M04.03.03 The Action Potential in Ventricular Cells

The action potential in ventricular cells is a fundamental concept in cardiac physiology. Understanding its phases, ionic currents, and the molecular mechanisms underlying these processes is crucial for medical students. This detailed note will guide you through the intricate dynamics of ventricular action potentials, enhancing your grasp of this vital topic.

Overview of Ventricular Action Potential

The ventricular action potential is a rapid, transient change in membrane potential that enables the heart to contract and pump blood. It consists of five distinct phases: 0, 1, 2, 3, and 4.

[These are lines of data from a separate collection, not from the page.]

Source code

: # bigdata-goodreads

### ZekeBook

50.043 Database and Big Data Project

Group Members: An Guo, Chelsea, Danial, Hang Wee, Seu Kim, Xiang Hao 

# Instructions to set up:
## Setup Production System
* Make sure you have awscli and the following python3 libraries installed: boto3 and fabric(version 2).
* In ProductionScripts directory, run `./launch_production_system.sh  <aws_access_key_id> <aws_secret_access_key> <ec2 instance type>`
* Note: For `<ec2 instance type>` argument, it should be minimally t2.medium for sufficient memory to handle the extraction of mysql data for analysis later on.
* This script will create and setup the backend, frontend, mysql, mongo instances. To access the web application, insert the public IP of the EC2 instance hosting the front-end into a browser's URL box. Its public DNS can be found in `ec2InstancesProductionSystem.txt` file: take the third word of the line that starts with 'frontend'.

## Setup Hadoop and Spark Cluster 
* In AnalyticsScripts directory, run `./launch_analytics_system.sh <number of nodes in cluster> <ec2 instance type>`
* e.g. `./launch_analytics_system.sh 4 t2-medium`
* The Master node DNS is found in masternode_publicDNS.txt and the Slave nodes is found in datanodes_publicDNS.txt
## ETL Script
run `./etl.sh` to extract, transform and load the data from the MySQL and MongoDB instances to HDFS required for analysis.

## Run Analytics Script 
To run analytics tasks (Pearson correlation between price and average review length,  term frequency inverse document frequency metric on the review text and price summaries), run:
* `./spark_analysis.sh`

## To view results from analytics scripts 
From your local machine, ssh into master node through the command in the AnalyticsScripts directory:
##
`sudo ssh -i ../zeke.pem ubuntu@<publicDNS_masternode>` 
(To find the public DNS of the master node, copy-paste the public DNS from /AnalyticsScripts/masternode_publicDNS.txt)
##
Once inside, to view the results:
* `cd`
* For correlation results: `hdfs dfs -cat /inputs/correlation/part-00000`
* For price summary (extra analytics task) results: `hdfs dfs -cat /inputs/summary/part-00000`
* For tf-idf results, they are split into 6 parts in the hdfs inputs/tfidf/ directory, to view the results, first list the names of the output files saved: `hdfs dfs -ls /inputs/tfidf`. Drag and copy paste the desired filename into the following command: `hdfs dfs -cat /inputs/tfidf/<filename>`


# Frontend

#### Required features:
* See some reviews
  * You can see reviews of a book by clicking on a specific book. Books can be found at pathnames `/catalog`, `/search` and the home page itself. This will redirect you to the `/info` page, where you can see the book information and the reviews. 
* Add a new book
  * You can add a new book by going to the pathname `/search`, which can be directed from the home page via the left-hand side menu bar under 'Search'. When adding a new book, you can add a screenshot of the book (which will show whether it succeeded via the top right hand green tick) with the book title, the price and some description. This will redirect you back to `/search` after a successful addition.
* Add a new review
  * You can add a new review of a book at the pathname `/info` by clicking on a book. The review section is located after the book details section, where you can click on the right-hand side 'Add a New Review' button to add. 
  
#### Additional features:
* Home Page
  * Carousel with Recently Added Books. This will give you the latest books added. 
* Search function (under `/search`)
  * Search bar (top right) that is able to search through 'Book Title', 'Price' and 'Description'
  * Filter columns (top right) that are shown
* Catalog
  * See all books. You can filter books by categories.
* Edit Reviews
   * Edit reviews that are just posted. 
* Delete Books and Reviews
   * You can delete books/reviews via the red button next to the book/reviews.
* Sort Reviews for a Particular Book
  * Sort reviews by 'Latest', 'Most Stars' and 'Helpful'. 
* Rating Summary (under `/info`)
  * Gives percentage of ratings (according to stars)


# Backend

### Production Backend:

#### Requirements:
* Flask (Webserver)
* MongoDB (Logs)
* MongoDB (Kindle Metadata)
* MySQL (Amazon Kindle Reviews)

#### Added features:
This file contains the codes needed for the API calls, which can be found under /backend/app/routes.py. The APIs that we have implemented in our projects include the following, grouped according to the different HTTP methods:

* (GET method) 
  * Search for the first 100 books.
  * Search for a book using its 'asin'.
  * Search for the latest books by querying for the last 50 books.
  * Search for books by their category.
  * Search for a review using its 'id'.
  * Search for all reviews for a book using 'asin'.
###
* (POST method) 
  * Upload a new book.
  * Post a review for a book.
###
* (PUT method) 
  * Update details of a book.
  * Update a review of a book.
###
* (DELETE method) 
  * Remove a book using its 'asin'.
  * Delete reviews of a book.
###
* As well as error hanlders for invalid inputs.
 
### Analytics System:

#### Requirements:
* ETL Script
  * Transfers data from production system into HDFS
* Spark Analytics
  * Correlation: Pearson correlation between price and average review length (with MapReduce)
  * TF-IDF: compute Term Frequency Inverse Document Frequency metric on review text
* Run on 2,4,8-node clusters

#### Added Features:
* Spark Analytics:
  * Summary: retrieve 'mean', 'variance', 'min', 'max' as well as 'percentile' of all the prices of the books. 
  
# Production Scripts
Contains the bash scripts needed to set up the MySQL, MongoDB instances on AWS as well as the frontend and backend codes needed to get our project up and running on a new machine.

Phases of the Ventricular Action Potential

1. Phase 0: Depolarization
   • Description: Rapid influx of Na+ ions through voltage-gated Na+ channels.
   • Membrane Potential: From -90 mV to +20 mV.
   • Key Ion Channels: Fast Na+ channels (Nav1.5).
2. Phase 1: Initial Repolarization
   • Description: Transient outward K+ current.
   • Membrane Potential: Slight decline from peak.
   • Key Ion Channels: Transient outward K+ channels (Ito).
3. Phase 2: Plateau Phase
   • Description: Balance between Ca2+ influx and K+ efflux.
   • Membrane Potential: Sustained near 0 mV.
   • Key Ion Channels: L-type Ca2+ channels (Cav1.2), delayed rectifier K+ channels (IKr, IKs).
4. Phase 3: Repolarization
   • Description: Dominance of K+ efflux over Ca2+ influx.
   • Membrane Potential: Return to resting potential (-90 mV).
   • Key Ion Channels: Delayed rectifier K+ channels (IKr, IKs), inward rectifier K+ channels (IK1).
5. Phase 4: Resting Potential
   • Description: Stable resting membrane potential maintained.
   • Membrane Potential: -90 mV.
   • Key Ion Channels: Inward rectifier K+ channels (IK1).

Ionic Currents and Their Roles

Key Points to Memorize

• Phase 0: Depolarization due to Na+ influx.
• Phase 1: Initial repolarization due to transient K+ efflux.
• Phase 2: Plateau maintained by the balance between Ca2+ influx and K+ efflux.
• Phase 3: Repolarization driven by K+ efflux.
• Phase 4: Resting potential maintained by inward rectifier K+ channels.

Detailed Mechanisms

1. Phase 0: Depolarization
   • Na+ Channels Open: Rapid opening of fast Na+ channels (Nav1.5) allows Na+ to enter the cell.
   • Membrane Potential Shift: From -90 mV to +20 mV in milliseconds.
2. Phase 1: Initial Repolarization
   • Ito Activation: Transient outward K+ channels (Ito) open briefly, causing a slight decrease in membrane potential.
   • Early Repolarization: This phase is very short and quickly transitions to the plateau phase.
3. Phase 2: Plateau Phase
   • Ca2+ Influx: L-type Ca2+ channels (Cav1.2) open, allowing Ca2+ to enter.
   • K+ Efflux: Delayed rectifier K+ channels (IKr, IKs) simultaneously open, balancing the membrane potential near 0 mV.
4. Phase 3: Repolarization
   • Increased K+ Efflux: Delayed rectifier K+ channels (IKr, IKs) dominate, causing repolarization.
   • Closing of Ca2+ Channels: L-type Ca2+ channels close, stopping Ca2+ influx.
5. Phase 4: Resting Potential
   • IK1 Channels: Inward rectifier K+ channels (IK1) maintain the resting membrane potential.
   • Stable State: Ensures readiness for the next action potential.

Clinical Relevance

• Arrhythmias: Abnormalities in action potential phases can lead to arrhythmias.
• Pharmacological Interventions: Drugs targeting specific ion channels can modulate action potentials to treat arrhythmias.
• Genetic Mutations: Mutations in ion channel genes can disrupt action potential dynamics, leading to inherited cardiac disorders.

Bibliography

1. Bers, D. M. (2002). Cardiac Excitation-Contraction Coupling and Cardiac Contractile Force (2nd ed.). Kluwer Academic Publishers.
2. Katz, A. M. (2010). Physiology of the Heart (5th ed.). Lippincott Williams & Wilkins.
3. Guyton, A. C., & Hall, J. E. (2016). Textbook of Medical Physiology (13th ed.). Elsevier Saunders.
4. Nattel, S., & Maguy, A. (2008). Ion Channel Function and Dysfunction in Cardiac Arrhythmia. Physiological Reviews, 88(3), 1129-1152.
5. Hille, B. (2001). Ion Channels of Excitable Membranes (3rd ed.). Sinauer Associates.